Segment Open
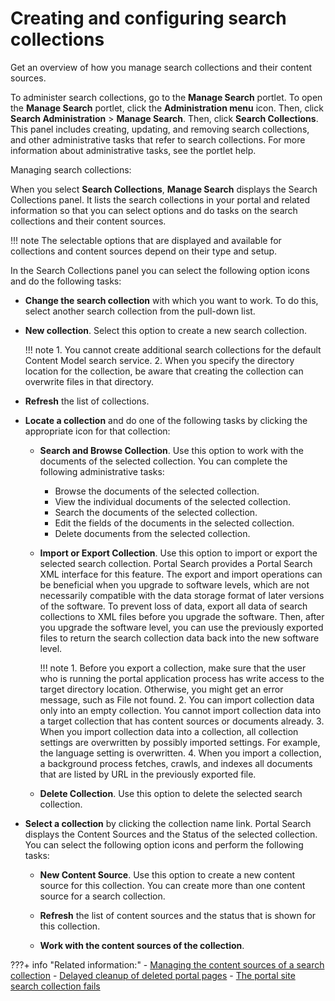 # Creating and configuring search collections

Get an overview of how you manage search collections and their content sources.

To administer search collections, go to the **Manage Search** portlet. To open the **Manage Search** portlet, click the **Administration menu** icon. Then, click **Search Administration** \> **Manage Search**. Then, click **Search Collections**. This panel includes creating, updating, and removing search collections, and other administrative tasks that refer to search collections. For more information about administrative tasks, see the portlet help.

Managing search collections:

When you select **Search Collections**, **Manage Search** displays the Search Collections panel. It lists the search collections in your portal and related information so that you can select options and do tasks on the search collections and their content sources.

!!! note
    The selectable options that are displayed and available for collections and content sources depend on their type and setup.

In the Search Collections panel you can select the following option icons and do the following tasks:

-   **Change the search collection** with which you want to work. To do this, select another search collection from the pull-down list.
-   **New collection**. Select this option to create a new search collection.

    !!! note
        1.  You cannot create additional search collections for the default Content Model search service.
        2.  When you specify the directory location for the collection, be aware that creating the collection can overwrite files in that directory.

-   **Refresh** the list of collections.
-   **Locate a collection** and do one of the following tasks by clicking the appropriate icon for that collection:

    -   **Search and Browse Collection**. Use this option to work with the documents of the selected collection. You can complete the following administrative tasks:
    
        -   Browse the documents of the selected collection.
        -   View the individual documents of the selected collection.
        -   Search the documents of the selected collection.
        -   Edit the fields of the documents in the selected collection.
        -   Delete documents from the selected collection.

    -   **Import or Export Collection**. Use this option to import or export the selected search collection. Portal Search provides a Portal Search XML interface for this feature. The export and import operations can be beneficial when you upgrade to software levels, which are not necessarily compatible with the data storage format of later versions of the software. To prevent loss of data, export all data of search collections to XML files before you upgrade the software. Then, after you upgrade the software level, you can use the previously exported files to return the search collection data back into the new software level.

        !!! note
            1.  Before you export a collection, make sure that the user who is running the portal application process has write access to the target directory location. Otherwise, you might get an error message, such as File not found.
            2.  You can import collection data only into an empty collection. You cannot import collection data into a target collection that has content sources or documents already.
            3.  When you import collection data into a collection, all collection settings are overwritten by possibly imported settings. For example, the language setting is overwritten.
            4.  When you import a collection, a background process fetches, crawls, and indexes all documents that are listed by URL in the previously exported file.

    -   **Delete Collection**. Use this option to delete the selected search collection.

-   **Select a collection** by clicking the collection name link. Portal Search displays the Content Sources and the Status of the selected collection. You can select the following option icons and perform the following tasks:

    -   **New Content Source**. Use this option to create a new content source for this collection. You can create more than one content source for a search collection.
    -   **Refresh** the list of content sources and the status that is shown for this collection.

    -   **Work with the content sources of the collection**.


???+ info "Related information:"
    - [Managing the content sources of a search collection](../setup_search_collections/mng_content_sources_search_collections/index.md)
    - [Delayed cleanup of deleted portal pages](../../../../../deployment/manage/config_portal_behavior/delayed_cleanup/index.md)
    - [The portal site search collection fails](../../srrhinttips_crt_scoll_fails.md) 

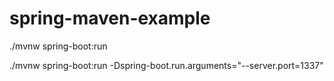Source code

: # spring-maven-example

./mvnw spring-boot:run

./mvnw spring-boot:run -Dspring-boot.run.arguments="--server.port=1337"
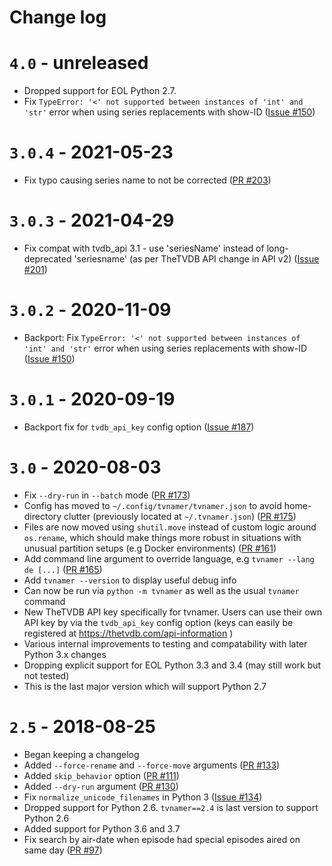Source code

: # Change log

# `4.0` - unreleased
- Dropped support for EOL Python 2.7.
- Fix `TypeError: '<' not supported between instances of 'int' and 'str'` error when using series replacements with show-ID
  ([Issue #150](https://github.com/dbr/tvnamer/issues/150))

# `3.0.4` - 2021-05-23
- Fix typo causing series name to not be corrected
  ([PR #203](https://github.com/dbr/tvnamer/pull/203))

# `3.0.3` - 2021-04-29
- Fix compat with tvdb_api 3.1 - use 'seriesName' instead of long-deprecated 'seriesname' (as per TheTVDB API change in API v2)
  ([Issue #201](https://github.com/dbr/tvnamer/issues/201))

# `3.0.2` - 2020-11-09
- Backport: Fix `TypeError: '<' not supported between instances of 'int' and 'str'` error when using series replacements with show-ID
  ([Issue #150](https://github.com/dbr/tvnamer/issues/150))

# `3.0.1` - 2020-09-19
- Backport fix for `tvdb_api_key` config option
  ([Issue #187](https://github.com/dbr/tvnamer/issues/187))

# `3.0` - 2020-08-03
- Fix `--dry-run` in `--batch` mode
  ([PR #173](https://github.com/dbr/tvnamer/pull/173))
- Config has moved to `~/.config/tvnamer/tvnamer.json` to avoid home-directory clutter (previously located at `~/.tvnamer.json`)
  ([PR #175](https://github.com/dbr/tvnamer/pull/175))
- Files are now moved using `shutil.move` instead of custom logic around `os.rename`, which should make things more robust in situations with unusual partition setups (e.g Docker environments)
  ([PR #161](https://github.com/dbr/tvnamer/pull/161))
- Add command line argument to override language, e.g `tvnamer --lang de [...]`
  ([PR #165](https://github.com/dbr/tvnamer/pull/165))
- Add `tvnamer --version` to display useful debug info
- Can now be run via `python -m tvnamer` as well as the usual `tvnamer` command
- New TheTVDB API key specifically for tvnamer. Users can use their own API key by via the `tvdb_api_key` config option (keys can easily be registered at <https://thetvdb.com/api-information> )
- Various internal improvements to testing and compatability with later Python 3.x changes
- Dropping explicit support for EOL Python 3.3 and 3.4 (may still work but not tested)
- This is the last major version which will support Python 2.7

# `2.5` - 2018-08-25
- Began keeping a changelog
- Added `--force-rename` and `--force-move` arguments
  ([PR #133](https://github.com/dbr/tvnamer/pull/133))
- Added `skip_behavior` option
  ([PR #111](https://github.com/dbr/tvnamer/pull/111))
- Added `--dry-run` argument
  ([PR #130](https://github.com/dbr/tvnamer/pull/130))
- Fix `normalize_unicode_filenames` in Python 3
  ([Issue #134](https://github.com/dbr/tvnamer/issues/134))
- Dropped support for Python 2.6. `tvnamer==2.4` is last version to
  support Python 2.6
- Added support for Python 3.6 and 3.7
- Fix search by air-date when episode had special episodes aired on same day
  ([PR #97](https://github.com/dbr/tvnamer/pull/97))
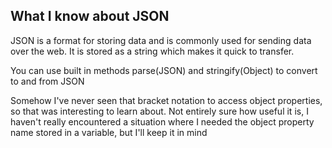 ## What I know about JSON

JSON is a format for storing data and is commonly used for sending data over the web. It is stored as a string which makes it quick to transfer.

You can use built in methods parse(JSON) and stringify(Object) to convert to and from JSON

Somehow I've never seen that bracket notation to access object properties, so that was interesting to learn about. Not entirely sure how useful it is, I haven't really encountered a situation where I needed the object property name stored in a variable, but I'll keep it in mind

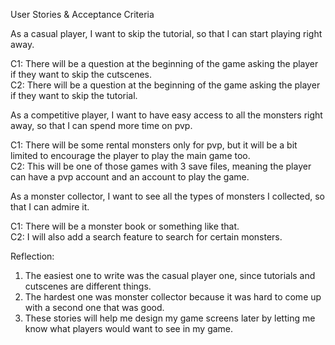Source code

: User Stories & Acceptance Criteria

As a casual player, I want to skip the tutorial, so that I can start playing right away.

C1: There will be a question at the beginning of the game asking the player if they want to skip the cutscenes.  
C2: There will be a question at the beginning of the game asking the player if they want to skip the tutorial.

As a competitive player, I want to have easy access to all the monsters right away, so that I can spend more time on pvp.

C1: There will be some rental monsters only for pvp, but it will be a bit limited to encourage the player to play the main game too.  
C2: This will be one of those games with 3 save files, meaning the player can have a pvp account and an account to play the game.

As a monster collector, I want to see all the types of monsters I collected, so that I can admire it.

C1: There will be a monster book or something like that.  
C2: I will also add a search feature to search for certain monsters.

Reflection:

1. The easiest one to write was the casual player one, since tutorials and cutscenes are different things.  
2. The hardest one was monster collector because it was hard to come up with a second one that was good.  
3. These stories will help me design my game screens later by letting me know what players would want to see in my game.
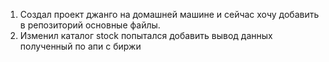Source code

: 1) Создал проект джанго на домашней машине и сейчас хочу добавить в репозиторий основные файлы.
2) Изменил каталог stock  попытался добавить вывод данных полученный по апи с биржи

 
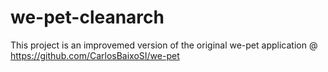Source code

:# we-pet-cleanarch

This project is an improvemed version of the original we-pet application @ https://github.com/CarlosBaixoSI/we-pet
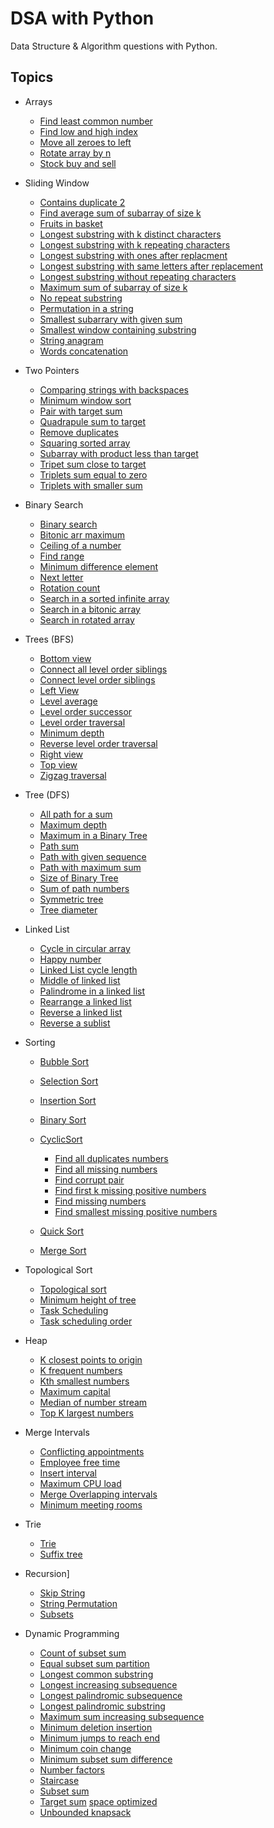 # DSA with Python

Data Structure & Algorithm questions with Python.

## Topics

- Arrays
  -  [Find least common number](Educative/arrays/find_least_common_number.py)
  -  [Find low and high index](Educative/arrays/find_low_&_high_index.py)
  -  [Move all zeroes to left](Educative/arrays/move-all-zeroes-to-left.py)
  -  [Rotate array by n](Educative/arrays/rotate_array_by_n.py)
  -  [Stock buy and sell](Educative/arrays/stock_buy_and_sell.py)

- Sliding Window
  - [Contains duplicate 2](Educative/sliding-window/contains-duplicate2.py)
  - [Find average sum of subarray of size k](Educative/sliding-window/find-avg-sum-of-subarr-of-size-k.py)
  - [Fruits in basket](Educative/sliding-window/fruits-in-basket.py)
  - [Longest substring with k distinct characters](Educative/sliding-window/longest-substr-with-k-dist-chars.py)
  - [Longest substring with k repeating characters](Educative/sliding-window/longest-substr-with-k-repeating-char.py)
  - [Longest substring with ones after replacment](Educative/sliding-window/longest-substr-with-ones-after-replacement.py)
  - [Longest substring with same letters after replacement](Educative/sliding-window/longest-substr-with-same-letters-after-replacement.py)
  - [Longest substring without repeating characters](Educative/sliding-window/longest-substr-without-repeating-chars.py)
  - [Maximum sum of subarray of size k](Educative/sliding-window/max-sum-subarray-of-size-k.py)
  - [No repeat substring](Educative/sliding-window/no-repeat-substr.py)
  - [Permutation in a string](Educative/sliding-window/permutation-in-a-string.py)
  - [Smallest subarrary with given sum](Educative/sliding-window/smallest-subarr-with-given-sum.py)
  - [Smallest window containing substring](Educative/sliding-window/smallest-window-containing-substr.py)
  - [String anagram](Educative/sliding-window/string-anagram.py)
  - [Words concatenation](Educative/sliding-window/words-concatenation.py)

- Two Pointers
  - [Comparing strings with backspaces](Educative/two-pointers/comparing-strings-with-backspaces.py)
  - [Minimum window sort](Educative/two-pointers/minimum-window-sort.py)
  - [Pair with target sum](Educative/two-pointers/pair-with-target-sum.py)
  - [Quadrapule sum to target](Educative/two-pointers/quadrapule-sum-to-target.py)
  - [Remove duplicates](Educative/two-pointers/remove-duplicates.py)
  - [Squaring sorted array](Educative/two-pointers/squaring-sorted-arr.py)
  - [Subarray with product less than target](Educative/two-pointers/subarrays-with-product-less-than-target.py)
  - [Tripet sum close to target](Educative/two-pointers/triplet-sum-close-to-target.py)
  - [Triplets sum equal to zero](Educative/two-pointers/triplets-sum-equal-to-zero.py)
  - [Triplets with smaller sum](Educative/two-pointers/triplets-with-smaller-sum.py)

- Binary Search
  - [Binary search](Educative/binary-search/binary-search.py)
  - [Bitonic arr maximum](Educative/binary-search/bitonic-arr-maximum.py)
  - [Ceiling of a number](Educative/binary-search/ceiling-of-a-number.py)
  - [Find range](Educative/binary-search/find_range.py)
  - [Minimum difference element](Educative/binary-search/min-diff-element.py)
  - [Next letter](Educative/binary-search/next-letter.py)
  - [Rotation count](Educative/binary-search/rotation-count.py)
  - [Search in a sorted infinite array](Educative/binary-search/search-in-a-sorted-inf-arr.py)
  - [Search in a bitonic array](Educative/binary-search/search-in-bitonic-arr.py)
  - [Search in rotated array](Educative/binary-search/search-rotated-arr.py)
  
- Trees (BFS)
  - [Bottom view](Educative/bfs/bottom-view.py)
  - [Connect all level order siblings](Educative/bfs/connect-all-level-order-siblings.py)
  - [Connect level order siblings](Educative/bfs/connect-level-order-siblings.py)
  - [Left View](Educative/bfs/left-view.py)
  - [Level average](Educative/bfs/level-avg.py)
  - [Level order successor](Educative/bfs/level-order-succesor.py)
  - [Level order traversal](Educative/bfs/level-order-traversal.py)
  - [Minimum depth](Educative/bfs/minimum-depth.py)
  - [Reverse level order traversal](Educative/bfs/reverse-level-order-traversal.py)
  - [Right view](Educative/bfs/right-view.py)
  - [Top view](Educative/bfs/top-view.py)
  - [Zigzag traversal](Educative/bfs/zigzag-traversal.py)

- Tree (DFS)
  - [All path for a sum](Educative/dfs/all-path-for-a-sum.py)
  - [Maximum depth](Educative/dfs/max-depth.py)
  - [Maximum in a Binary Tree](Educative/dfs/maximum-in-bt.py)
  - [Path sum](Educative/dfs/path-sum.py)
  - [Path with given sequence](Educative/dfs/path-with-given-sequence.py)
  - [Path with maximum sum](Educative/dfs/path-with-max-sum.py)
  - [Size of Binary Tree](Educative/dfs/size-of-bt.py)
  - [Sum of path numbers](Educative/dfs/sum-of-path-numbers.py)
  - [Symmetric tree](Educative/dfs/symmetric-tree.py)
  - [Tree diameter](Educative/dfs/tree-diameter.py)


- Linked List
  - [Cycle in circular array](Educative/Linked%20List/cycle-in-circular-arr.py)
  - [Happy number](Educative/Linked%20List/happy-number.py)
  - [Linked List cycle length](Educative/Linked%20List/linked-list-cycle-length.py)
  - [Middle of linked list](Educative/Linked%20List/middle-of-linked-list.py)
  - [Palindrome in a linked list](Educative/Linked%20List/palindrome-in-a-linkedlist.py)
  - [Rearrange a linked list](Educative/Linked%20List/rearrange-a-linkedlist.py)
  - [Reverse a linked list](Educative/Linked%20List/reverse-a-linked-list.py)
  - [Reverse a sublist](Educative/Linked%20List/reverse-a-sublist.py)


- Sorting
  - [Bubble Sort](https://github.com/Dipankar-Medhi/DSA-with-Python/tree/master/Sorting/BubbleSort.py)
  - [Selection Sort](https://github.com/Dipankar-Medhi/DSA-with-Python/tree/master/Sorting/SelectionSort.py)
  - [Insertion Sort](https://github.com/Dipankar-Medhi/DSA-with-Python/tree/master/Sorting/InsertionSort.py)
  - [Binary Sort](https://github.com/Dipankar-Medhi/DSA-with-Python/tree/master/Sorting/BinarySort.py)


  - [CyclicSort](https://github.com/Dipankar-Medhi/DSA-with-Python/tree/master/Sorting/cyclicSort.py)
    - [Find all duplicates numbers](Educative/cyclic-sort/find-all-duplicate-nums.py)
    - [Find all missing numbers](Educative/cyclic-sort/find-all-missing-numbers.py)
    - [Find corrupt pair](Educative/cyclic-sort/find-corupt-pair.py)
    - [Find first k missing positive numbers](Educative/cyclic-sort/find-first-k-missing-positive-numbers.py)
    - [Find missing numbers](Educative/cyclic-sort/find-missing-number.py)
    - [Find smallest missing positive numbers](Educative/cyclic-sort/find-smallest-missing-positive-number.py)


  - [Quick Sort](https://github.com/Dipankar-Medhi/DSA-with-Python/tree/master/Sorting/QuickSort.py)
  - [Merge Sort](https://github.com/Dipankar-Medhi/DSA-with-Python/tree/master/Sorting/mergeSort.py)

- Topological Sort
  - [Topological sort](Educative/topological-sort/topological-sort.py)
  - [Minimum height of tree](Educative/topological-sort/minimum-height-tree.py)
  - [Task Scheduling](Educative/topological-sort/task-scheduling.py)
  - [Task scheduling order](Educative/topological-sort/task-scheduling-order.py)

- Heap
  - [K closest points to origin](Educative/heap/k-closest-points-to-origin.py)
  - [K frequent numbers](Educative/heap/k-frequent-numbers.py)
  - [Kth smallest numbers](Educative/heap/kth-smallest-number.py)
  - [Maximum capital](Educative/heap/max-capital.py)
  - [Median of number stream](Educative/heap/median-of-number-stream.py)
  - [Top K largest numbers](Educative/heap/top-k-largest-numbers.py)
  
- Merge Intervals
  - [Conflicting appointments](Educative/merge-intervals/conflicting-appointments.py)
  - [Employee free time](Educative/merge-intervals/employee-free-time.py)
  - [Insert interval](Educative/merge-intervals/insert-interval.py)
  - [Maximum CPU load](Educative/merge-intervals/maximum-cpu-load.py)
  - [Merge Overlapping intervals](Educative/merge-intervals/merge-overlapping-intervals.py)
  - [Minimum meeting rooms](Educative/merge-intervals/minimum-meeting-rooms.py)

- Trie
  - [Trie](Educative/trie/trie.py)
  - [Suffix tree](Educative/trie/suffix-trie.py)

- Recursion]
  - [Skip String](Educative/../Recursion/skipString.py)
  - [String Permutation](Recursion/strPermutation.py)
  - [Subsets](Recursion/subsets.py)

- Dynamic Programming
  - [Count of subset sum](Educative/dynamic_programming/count-of-subset-sum.py)
  - [Equal subset sum partition](Educative/dynamic_programming/equal-subset-sum-partition.py)
  - [Longest common substring](Educative/dynamic_programming/longest-common-substring.py)
  - [Longest increasing subsequence](Educative/dynamic_programming/longest-increasing-subsequence.py)
  - [Longest palindromic subsequence](Educative/dynamic_programming/longest-palindromic-subsequence.py)
  - [Longest palindromic substring](Educative/dynamic_programming/longest-palindromic-substring.py)
  - [Maximum sum increasing subsequence](Educative/dynamic_programming/max-sum-increasing-subsequence.py)
  - [Minimum deletion insertion](Educative/dynamic_programming/min-deletion-insertion.py)
  - [Minimum jumps to reach end](Educative/dynamic_programming/min-jumps-to-reach-end.py)
  - [Minimum coin change](Educative/dynamic_programming/minimum-coin-change.py)
  - [Minimum subset sum difference](Educative/dynamic_programming/minimum-subset-sum-difference.py)
  - [Number factors](Educative/dynamic_programming/number-factors.py)
  - [Staircase](Educative/dynamic_programming/staircase.py)
  - [Subset sum](Educative/dynamic_programming/subset-sum.py)
  - [Target sum](Educative/dynamic_programming/target-sum.py) [space optimized](Educative/dynamic_programming/target_sum_space_optimized.py)
  - [Unbounded knapsack](Educative/dynamic_programming/unbounded-knapsack.py)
Segment Closed
**Work to be completed**
From the material above, gather all lines that include the string "Managing" and copy them.

**Output of the exercise**
Managing search collections:
    - [Managing the content sources of a search collection](../setup_search_collections/mng_content_sources_search_collections/index.md)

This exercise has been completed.